Expressing game mechanics involving several dice as a single random variable

Question

I want to know how can be expressed mathematically (if at all!) a certain game mechanic that produces a single number by rolling several dice and making decisions based on the results. I'm lost at how to express it, as it is not a simple linear combination or condition. My intent is to understand well the mathematical expression of the algorithm and to know if it's possible to compute more effectively (by hand and with software) values like expected value and variance, or if it's necessary to just find out the Probability Mass Function for the whole system, and calculate from there.

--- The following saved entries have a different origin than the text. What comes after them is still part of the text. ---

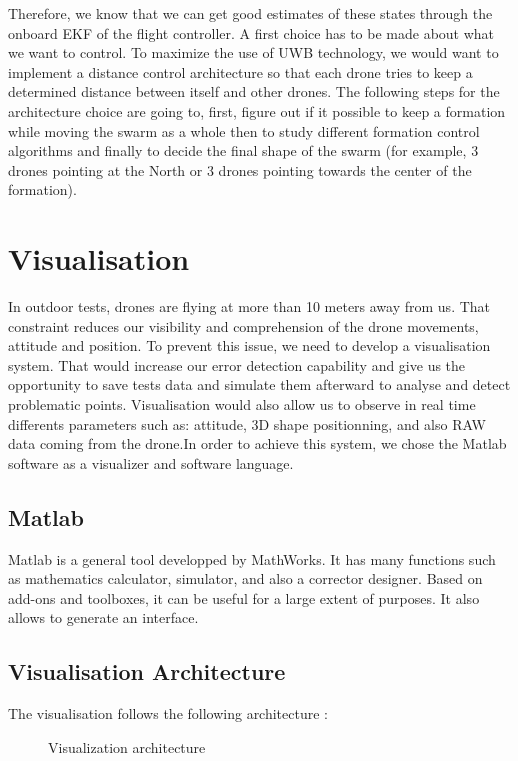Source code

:  Therefore, we know that we can get good estimates of these states through the onboard EKF of the flight controller. A first choice has to be made about what we want to control. To maximize the use of UWB technology, we would want to implement a distance control architecture so that each drone tries to keep a determined distance between itself and other drones. The following steps for the architecture choice are going to, first, figure out if it possible to keep a formation while moving the swarm as a whole then to study different formation control algorithms and finally to decide the final shape of the swarm (for example, 3 drones pointing at the North or 3 drones pointing towards the center of the formation).


\newpage

\section{Visualisation}
In outdoor tests, drones are flying at more than 10 meters away from us. That constraint reduces our visibility and comprehension of the drone movements, attitude and position. To prevent this issue, we need to develop a visualisation system. That would increase our error detection capability and give us the opportunity to save tests data and simulate them afterward to analyse and detect problematic points. Visualisation would also allow us to observe in real time differents parameters such as: attitude, 3D shape positionning, and also RAW data coming from the drone.In order to achieve this system, we chose the Matlab software as a visualizer and software language.  

\subsection{Matlab}

Matlab is a general tool developped by MathWorks. It has many functions such as mathematics calculator, simulator, and also a corrector designer. Based on add-ons and toolboxes, it can be useful for a large extent of purposes. It also allows to generate an interface. 

\subsection{Visualisation Architecture}

The visualisation follows the following architecture : 
\begin{figure}[H]
  \centering
   \resizebox{0.9\textwidth}{!}{\SchVisualisation}
  \caption{Visualization architecture}
\end{figure}

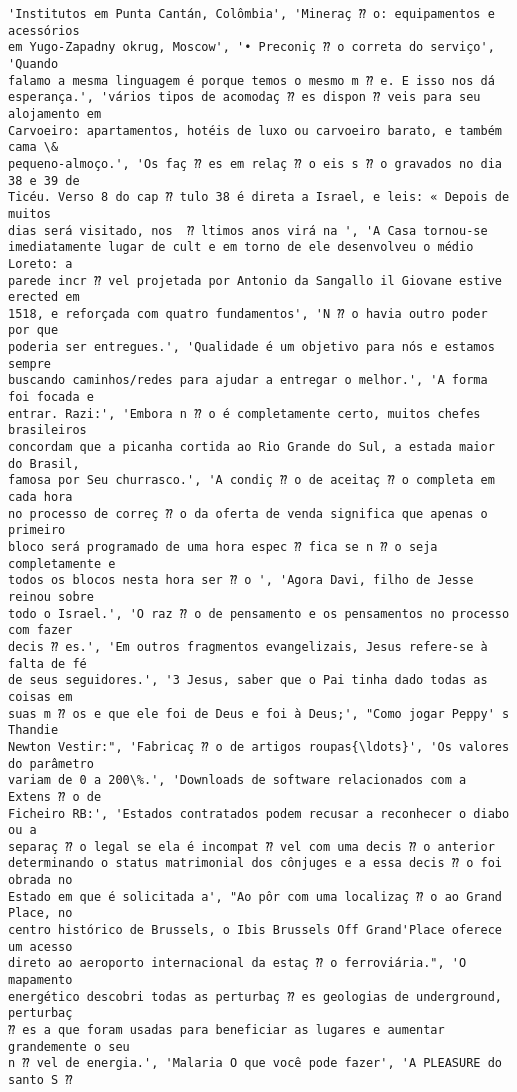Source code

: \documentclass[10pt]{article}
\begin{document}
\begin{Verbatim}[commandchars=\\\{\}]
'Institutos em Punta Cantán, Colômbia', 'Mineraç ⁇ o: equipamentos e acessórios
em Yugo-Zapadny okrug, Moscow', '• Preconiç ⁇ o correta do serviço', 'Quando
falamo a mesma linguagem é porque temos o mesmo m ⁇ e. E isso nos dá
esperança.', 'vários tipos de acomodaç ⁇ es dispon ⁇ veis para seu alojamento em
Carvoeiro: apartamentos, hotéis de luxo ou carvoeiro barato, e também cama \&
pequeno-almoço.', 'Os faç ⁇ es em relaç ⁇ o eis s ⁇ o gravados no dia 38 e 39 de
Ticéu. Verso 8 do cap ⁇ tulo 38 é direta a Israel, e leis: « Depois de muitos
dias será visitado, nos  ⁇ ltimos anos virá na ', 'A Casa tornou-se
imediatamente lugar de cult e em torno de ele desenvolveu o médio Loreto: a
parede incr ⁇ vel projetada por Antonio da Sangallo il Giovane estive erected em
1518, e reforçada com quatro fundamentos', 'N ⁇ o havia outro poder por que
poderia ser entregues.', 'Qualidade é um objetivo para nós e estamos sempre
buscando caminhos/redes para ajudar a entregar o melhor.', 'A forma foi focada e
entrar. Razi:', 'Embora n ⁇ o é completamente certo, muitos chefes brasileiros
concordam que a picanha cortida ao Rio Grande do Sul, a estada maior do Brasil,
famosa por Seu churrasco.', 'A condiç ⁇ o de aceitaç ⁇ o completa em cada hora
no processo de correç ⁇ o da oferta de venda significa que apenas o primeiro
bloco será programado de uma hora espec ⁇ fica se n ⁇ o seja completamente e
todos os blocos nesta hora ser ⁇ o ', 'Agora Davi, filho de Jesse reinou sobre
todo o Israel.', 'O raz ⁇ o de pensamento e os pensamentos no processo com fazer
decis ⁇ es.', 'Em outros fragmentos evangelizais, Jesus refere-se à falta de fé
de seus seguidores.', '3 Jesus, saber que o Pai tinha dado todas as coisas em
suas m ⁇ os e que ele foi de Deus e foi à Deus;', "Como jogar Peppy' s Thandie
Newton Vestir:", 'Fabricaç ⁇ o de artigos roupas{\ldots}', 'Os valores do parâmetro
variam de 0 a 200\%.', 'Downloads de software relacionados com a Extens ⁇ o de
Ficheiro RB:', 'Estados contratados podem recusar a reconhecer o diabo ou a
separaç ⁇ o legal se ela é incompat ⁇ vel com uma decis ⁇ o anterior
determinando o status matrimonial dos cônjuges e a essa decis ⁇ o foi obrada no
Estado em que é solicitada a', "Ao pôr com uma localizaç ⁇ o ao Grand Place, no
centro histórico de Brussels, o Ibis Brussels Off Grand'Place oferece um acesso
direto ao aeroporto internacional da estaç ⁇ o ferroviária.", 'O mapamento
energético descobri todas as perturbaç ⁇ es geologias de underground, perturbaç
⁇ es a que foram usadas para beneficiar as lugares e aumentar grandemente o seu
n ⁇ vel de energia.', 'Malaria O que você pode fazer', 'A PLEASURE do santo S ⁇

\end{Verbatim}
\end{document}
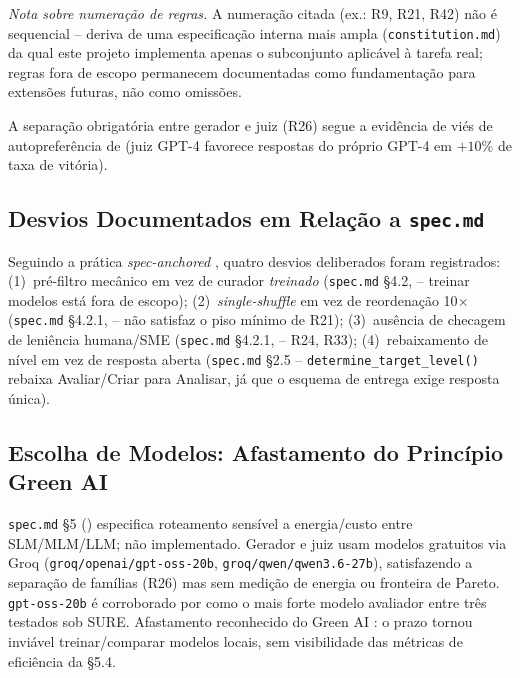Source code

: \documentclass[12pt]{article}
\begin{document}
\emph{Nota sobre numeração de regras.} A numeração citada (ex.: R9,
R21, R42) não é sequencial -- deriva de uma especificação interna mais
ampla (\texttt{constitution.md}) da qual este projeto implementa apenas
o subconjunto aplicável à tarefa real; regras fora de escopo permanecem
documentadas como fundamentação para extensões futuras, não como
omissões.

A separação obrigatória entre gerador e juiz (R26) segue a evidência de
viés de autopreferência de \cite{zheng2023judging} (juiz GPT-4 favorece
respostas do próprio GPT-4 em $+10\%$ de taxa de vitória).

\subsection{Desvios Documentados em Relação a \texttt{spec.md}}
\label{sec:desvios}

Seguindo a prática \emph{spec-anchored} \cite{piskala2026specdriven},
quatro desvios deliberados foram registrados: (1)~pré-filtro mecânico em
vez de curador \emph{treinado} (\texttt{spec.md} \S4.2,
\cite{seedat2025datacentric} -- treinar modelos está fora de escopo);
(2)~\emph{single-shuffle} em vez de reordenação 10$\times$
(\texttt{spec.md} \S4.2.1, \cite{pezeshkpour2024large} -- não satisfaz
o piso mínimo de R21); (3)~ausência de checagem de leniência humana/SME
(\texttt{spec.md} \S4.2.1, \cite{kim2025stairaig} -- R24, R33);
(4)~rebaixamento de nível em vez de resposta aberta
(\texttt{spec.md} \S2.5 -- \texttt{determine\_target\_level()} rebaixa
Avaliar/Criar para Analisar, já que o esquema de entrega exige resposta
única).

\subsection{Escolha de Modelos: Afastamento do Princípio Green AI}
\label{sec:green-ai}

\texttt{spec.md} \S5 (\cite{bai2024beyond}) especifica roteamento
sensível a energia/custo entre SLM/MLM/LLM; não implementado. Gerador e
juiz usam modelos gratuitos via Groq
(\texttt{groq/openai/gpt-oss-20b}, \texttt{groq/qwen/qwen3.6-27b}),
satisfazendo a separação de famílias (R26) mas sem medição de energia
ou fronteira de Pareto. \texttt{gpt-oss-20b} é corroborado por
\cite{korthals2026sure} como o mais forte modelo avaliador entre três
testados sob SURE. Afastamento reconhecido do Green AI
\cite{verdecchia2023systematic,shao2026routeandreason}: o prazo tornou
inviável treinar/comparar modelos locais, sem visibilidade das
métricas de eficiência da \S5.4.
\end{document}
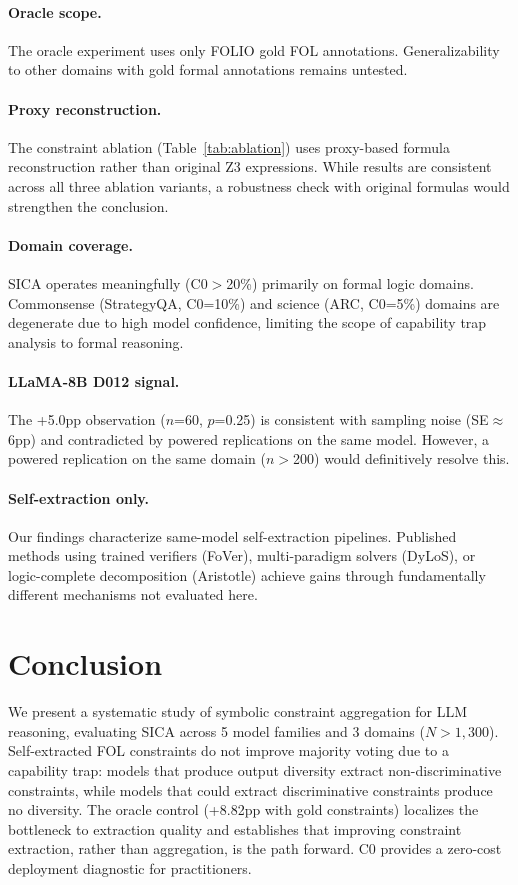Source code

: \documentclass[11pt,a4paper]{article}
\begin{document}
\paragraph{Oracle scope.} The oracle experiment uses only FOLIO gold FOL annotations. Generalizability to other domains with gold formal annotations remains untested.

\paragraph{Proxy reconstruction.} The constraint ablation (Table~\ref{tab:ablation}) uses proxy-based formula reconstruction rather than original Z3 expressions. While results are consistent across all three ablation variants, a robustness check with original formulas would strengthen the conclusion.

\paragraph{Domain coverage.} SICA operates meaningfully (C0$>$20\%) primarily on formal logic domains. Commonsense (StrategyQA, C0=10\%) and science (ARC, C0=5\%) domains are degenerate due to high model confidence, limiting the scope of capability trap analysis to formal reasoning.

\paragraph{LLaMA-8B D012 signal.} The +5.0pp observation ($n$=60, $p$=0.25) is consistent with sampling noise (SE$\approx$6pp) and contradicted by powered replications on the same model. However, a powered replication on the same domain ($n$$>$200) would definitively resolve this.

\paragraph{Self-extraction only.} Our findings characterize same-model self-extraction pipelines. Published methods using trained verifiers (FoVer), multi-paradigm solvers (DyLoS), or logic-complete decomposition (Aristotle) achieve gains through fundamentally different mechanisms not evaluated here.

\section{Conclusion}

We present a systematic study of symbolic constraint aggregation for LLM reasoning, evaluating SICA across 5 model families and 3 domains ($N>1{,}300$). Self-extracted FOL constraints do not improve majority voting due to a capability trap: models that produce output diversity extract non-discriminative constraints, while models that could extract discriminative constraints produce no diversity. The oracle control (+8.82pp with gold constraints) localizes the bottleneck to extraction quality and establishes that improving constraint extraction, rather than aggregation, is the path forward. C0 provides a zero-cost deployment diagnostic for practitioners.
\end{document}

The mechanic is an attack sequence similar to many RPG games, where a first die roll determines success or failure in an attack, and success means rolling more dice to find how much damage was dealt. It is a tiny bit more involved than typical D&D, but here is a simplified example with some fixed values for simplicity:

1. Roll a $20$ sided die, and if the value is $5$ or lower is a miss, but still produces $3$ damage. No need to roll anything more.
2. If the previous roll was $6$ or higher it was a hit. Roll a standard $6$ side die, and if a $5$ or $6$ is rolled it was a traumatic hit, otherwise it was a normal hit.
3. Roll a $10$ sided die for the amount of damage dealt. If a traumatic hit was rolled before, the damage is multiplied by $3$. Otherwise is just the amount just rolled.

It is reasonably easy to make the PMF for this:

• $25\%$ of chance of failure, which produces a result of $3$.
• 50% of regular hit, which will produce the results from $1$ to $10$ with 5% chance each.
• $25\%$ of the trauma hit, which again is split in the results $3, 6, 9\ldots$ up to $30$ (because it's $1, 2, 3,$ etc. multiplied by $3$), each with $2.5\%$ chance.

Just adding the probabilities of the different outcomes would work, if I'm not mistaken, and from the Probability Mass Function we can get variance and mean, etc.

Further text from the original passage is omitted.